Exercise details: Would you transcribe the line that holds "- ✅ **Interview", plus every line beneath it through the end of the data, exactly and with nothing added?
Data shown Start Marker
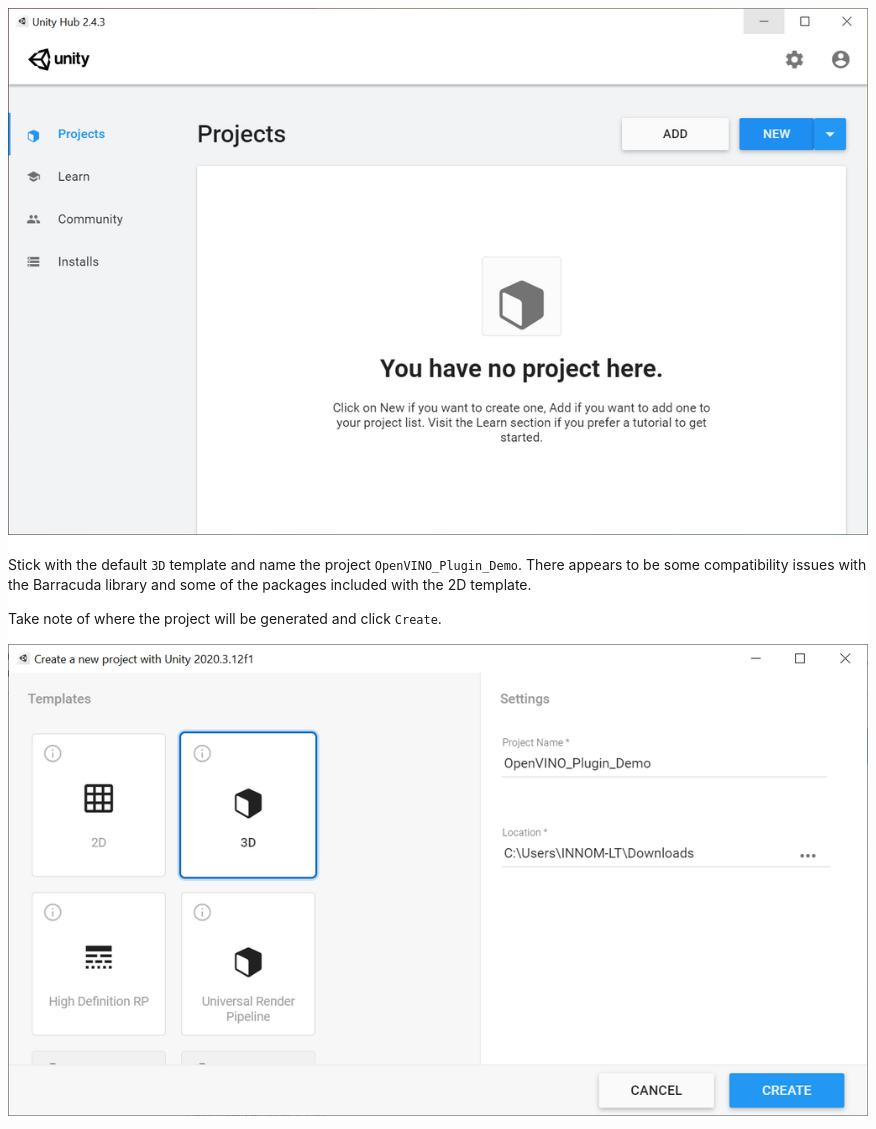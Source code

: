 ![unity-hub-click-new](..\images\openvino-unity-plugin\unity-hub-click-new.png)

Stick with the default `3D` template and name the project `OpenVINO_Plugin_Demo`.  There appears to be some compatibility issues with the Barracuda library and some of the packages included with the 2D template.

Take note of where the project will be generated and click `Create`.

![unity-hub-create-project](..\images\openvino-unity-plugin\unity-hub-create-project.png)
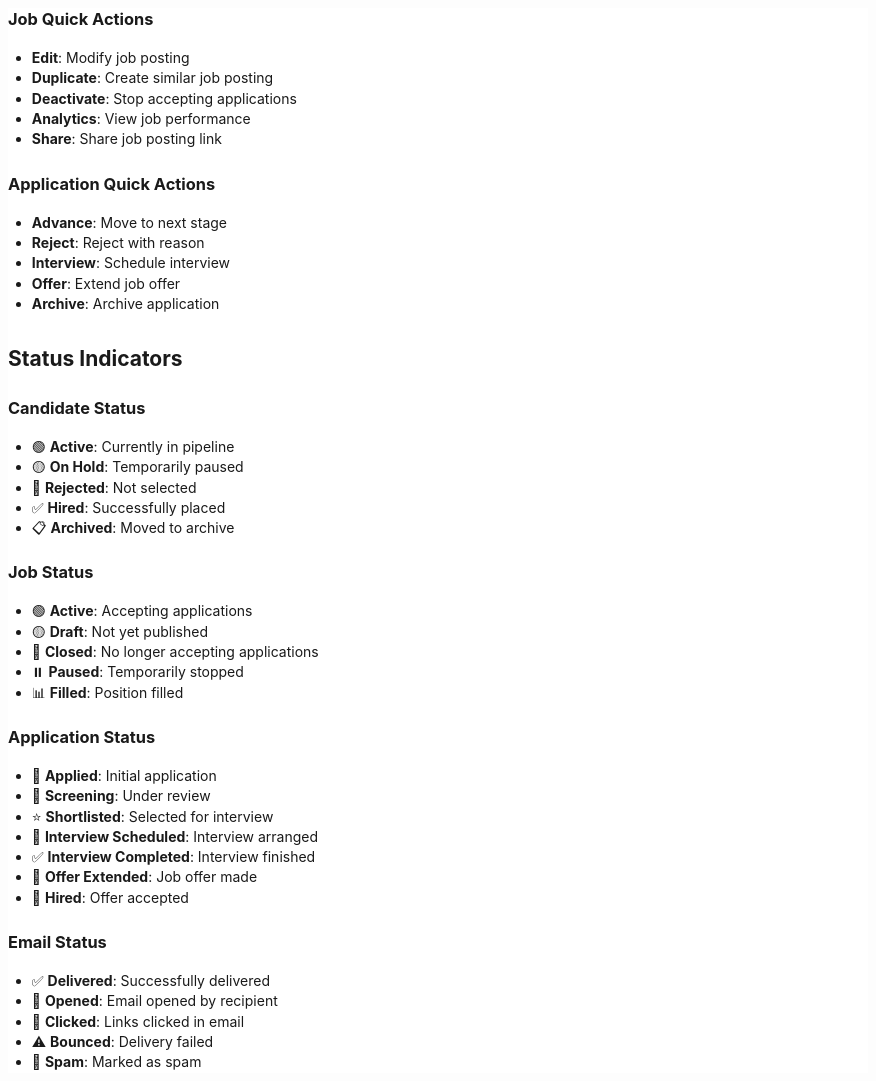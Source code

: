 ### Job Quick Actions

- **Edit**: Modify job posting
- **Duplicate**: Create similar job posting
- **Deactivate**: Stop accepting applications
- **Analytics**: View job performance
- **Share**: Share job posting link

### Application Quick Actions

- **Advance**: Move to next stage
- **Reject**: Reject with reason
- **Interview**: Schedule interview
- **Offer**: Extend job offer
- **Archive**: Archive application

## Status Indicators

### Candidate Status

- 🟢 **Active**: Currently in pipeline
- 🟡 **On Hold**: Temporarily paused
- 🔴 **Rejected**: Not selected
- ✅ **Hired**: Successfully placed
- 📋 **Archived**: Moved to archive

### Job Status

- 🟢 **Active**: Accepting applications
- 🟡 **Draft**: Not yet published
- 🔴 **Closed**: No longer accepting applications
- ⏸️ **Paused**: Temporarily stopped
- 📊 **Filled**: Position filled

### Application Status

- 📝 **Applied**: Initial application
- 👀 **Screening**: Under review
- ⭐ **Shortlisted**: Selected for interview
- 📅 **Interview Scheduled**: Interview arranged
- ✅ **Interview Completed**: Interview finished
- 💼 **Offer Extended**: Job offer made
- 🎉 **Hired**: Offer accepted

### Email Status

- ✅ **Delivered**: Successfully delivered
- 📖 **Opened**: Email opened by recipient
- 🔗 **Clicked**: Links clicked in email
- ⚠️ **Bounced**: Delivery failed
- 🚫 **Spam**: Marked as spam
Data shown End Marker
Output of the exercise:
- ✅ **Interview Completed**: Interview finished
- 💼 **Offer Extended**: Job offer made
- 🎉 **Hired**: Offer accepted

### Email Status

- ✅ **Delivered**: Successfully delivered
- 📖 **Opened**: Email opened by recipient
- 🔗 **Clicked**: Links clicked in email
- ⚠️ **Bounced**: Delivery failed
- 🚫 **Spam**: Marked as spam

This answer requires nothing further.